You don't provide enough information to see where you went wrong; You'll have to post your calculations.

5. Sep 30, 2011

### dudforreal

for a question similar to the last one only but t1=3.6µs the correct answer is -11.2066V. I calculated the equivalent resistance of the two parallel resistors being 750 ohms. Therefore
RC = 2.25µs and -t/RC = -1.6 and finally using V0.e^(-t/RC) I get -1.6404V which is incorrect.

6. Sep 30, 2011

### Staff: Mentor

This doesn't help! I can't see the 'similar question'. Besides, you've got three different circuits in this thread. How are we to know which circuit your similar problem resembles?

Why don't you take one of your circuits that you're having problems with and detail your attempt at solution? Working though one may make the others clear.

7. Sep 30, 2011

### dudforreal

Sorry about that, the 'similar question' is:

In the circuit shown below the switch has been closed for a very long time and opens at
t = 0. Calculate the output voltage VO at:
1: t = 0−; 2: t = 0+; 3: t = t1 = 3.6 µs; 4: t → ∞.

View attachment 39461

which the answer is -11.2066V for t1.

8. Sep 30, 2011

### Staff: Mentor

How is that possible? The for the given circuit the voltage source is only 3V. When the switch opens the output can only rise to that.

9. Sep 30, 2011

### dudforreal

Oh sorry there must be something wrong it should read -13V for the voltage source and 1200 for R1 and 2000 for R

10. Sep 30, 2011

### Staff: Mentor

Okay. Let's take those values. What value do you calculate for the output voltage before the switch is opened?

11. Sep 30, 2011

### dudforreal

i get -13*(2000/3200) = -8.125V

12. Sep 30, 2011

### Staff: Mentor

Okay, that looks good. Now, what happens when the switch is opened? What is the initial value of Vo, and where will it head?

13. Sep 30, 2011

### dudforreal

It will be the same.

14. Sep 30, 2011

### Staff: Mentor

and.... where will it head? What value will it decay towards as time goes on?

15. Sep 30, 2011

### dudforreal

It will head to -13V I think.

16. Sep 30, 2011

### Staff: Mentor

Yes, that's right. So it will start at -8.125V and head to -13V. What's the time constant?

17. Sep 30, 2011

### dudforreal

RC = 750*3n

18. Sep 30, 2011

### Staff: Mentor

Okay, looks good. So how would you write an equation to describe the voltage transitioning from -8.125V to -13V with that time constant?
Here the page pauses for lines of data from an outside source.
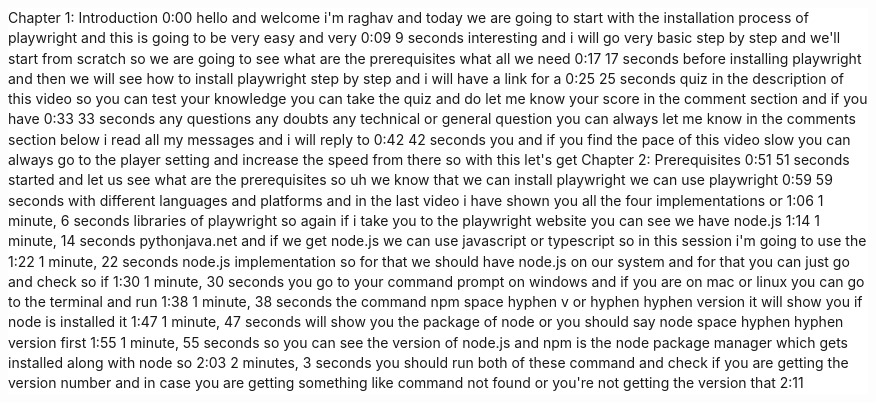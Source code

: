 Chapter 1: Introduction
0:00
hello and welcome i'm raghav and today we are going to start with the installation process of playwright and this is going to be very easy and very
0:09
9 seconds
interesting and i will go very basic step by step and we'll start from scratch so we are going to see what are the prerequisites what all we need
0:17
17 seconds
before installing playwright and then we will see how to install playwright step by step and i will have a link for a
0:25
25 seconds
quiz in the description of this video so you can test your knowledge you can take the quiz and do let me know your score in the comment section and if you have
0:33
33 seconds
any questions any doubts any technical or general question you can always let me know in the comments section below i read all my messages and i will reply to
0:42
42 seconds
you and if you find the pace of this video slow you can always go to the player setting and increase the speed from there so with this let's get
Chapter 2: Prerequisites
0:51
51 seconds
started and let us see what are the prerequisites so uh we know that we can install playwright we can use playwright
0:59
59 seconds
with different languages and platforms and in the last video i have shown you all the four implementations or
1:06
1 minute, 6 seconds
libraries of playwright so again if i take you to the playwright website you can see we have node.js
1:14
1 minute, 14 seconds
pythonjava.net and if we get node.js we can use javascript or typescript so in this session i'm going to use the
1:22
1 minute, 22 seconds
node.js implementation so for that we should have node.js on our system and for that you can just go and check so if
1:30
1 minute, 30 seconds
you go to your command prompt on windows and if you are on mac or linux you can go to the terminal and run
1:38
1 minute, 38 seconds
the command npm space hyphen v or hyphen hyphen version it will show you if node is installed it
1:47
1 minute, 47 seconds
will show you the package of node or you should say node space hyphen hyphen version first
1:55
1 minute, 55 seconds
so you can see the version of node.js and npm is the node package manager which gets installed along with node so
2:03
2 minutes, 3 seconds
you should run both of these command and check if you are getting the version number and in case you are getting something like command not found or you're not getting the version that
2:11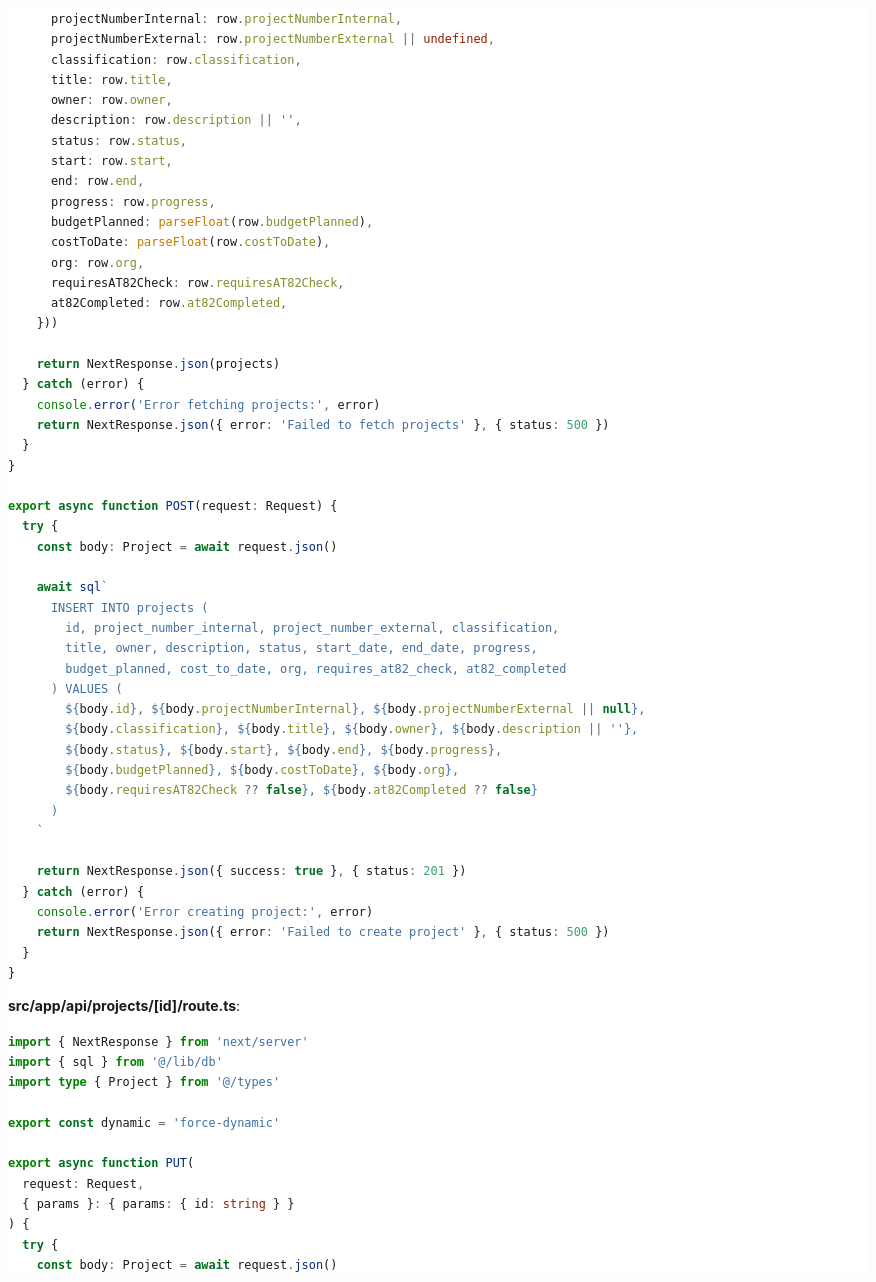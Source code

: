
 ```typescript
      projectNumberInternal: row.projectNumberInternal,
      projectNumberExternal: row.projectNumberExternal || undefined,
      classification: row.classification,
      title: row.title,
      owner: row.owner,
      description: row.description || '',
      status: row.status,
      start: row.start,
      end: row.end,
      progress: row.progress,
      budgetPlanned: parseFloat(row.budgetPlanned),
      costToDate: parseFloat(row.costToDate),
      org: row.org,
      requiresAT82Check: row.requiresAT82Check,
      at82Completed: row.at82Completed,
    }))

    return NextResponse.json(projects)
  } catch (error) {
    console.error('Error fetching projects:', error)
    return NextResponse.json({ error: 'Failed to fetch projects' }, { status: 500 })
  }
}

export async function POST(request: Request) {
  try {
    const body: Project = await request.json()

    await sql`
      INSERT INTO projects (
        id, project_number_internal, project_number_external, classification,
        title, owner, description, status, start_date, end_date, progress,
        budget_planned, cost_to_date, org, requires_at82_check, at82_completed
      ) VALUES (
        ${body.id}, ${body.projectNumberInternal}, ${body.projectNumberExternal || null},
        ${body.classification}, ${body.title}, ${body.owner}, ${body.description || ''},
        ${body.status}, ${body.start}, ${body.end}, ${body.progress},
        ${body.budgetPlanned}, ${body.costToDate}, ${body.org},
        ${body.requiresAT82Check ?? false}, ${body.at82Completed ?? false}
      )
    `

    return NextResponse.json({ success: true }, { status: 201 })
  } catch (error) {
    console.error('Error creating project:', error)
    return NextResponse.json({ error: 'Failed to create project' }, { status: 500 })
  }
}
```

**src/app/api/projects/[id]/route.ts**:
```typescript
import { NextResponse } from 'next/server'
import { sql } from '@/lib/db'
import type { Project } from '@/types'

export const dynamic = 'force-dynamic'

export async function PUT(
  request: Request,
  { params }: { params: { id: string } }
) {
  try {
    const body: Project = await request.json()
```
EDIT: My bad. When the switch opens, only R1 = 1200Ω is in series with the capacitor. So RC is 1200Ω * 3nF.

Last edited: Oct 1, 2011
19. Sep 30, 2011

### dudforreal

Vo*e^(-t/RC) = -8.125e^(-3.6/2.25)

20. Oct 1, 2011

### Staff: Mentor

Vo is the output voltage. It's what the equation should be describing. I think you meant to use another variable name there. Let's call it Vth, which will have the value Vth = -8.125. So then you've provided:
$$Vo(t) = V_{th} e^{-\frac{t}{RC}}$$
This equation would describe an exponential decay from -8.125V up to zero volts. Not quite what you want. You should be ending at -13V as time goes on.

The form you want is:
$$Vo(t) = V_{start} + \Delta V \left(1 - e^{-\frac{t}{RC}}\right)$$
where $\Delta V = V_{end} - V_{start}$

This will describe a voltage curve that begins with Vstart and decays to Vend. (Plug in Vth and Vs for Vstart and Vend)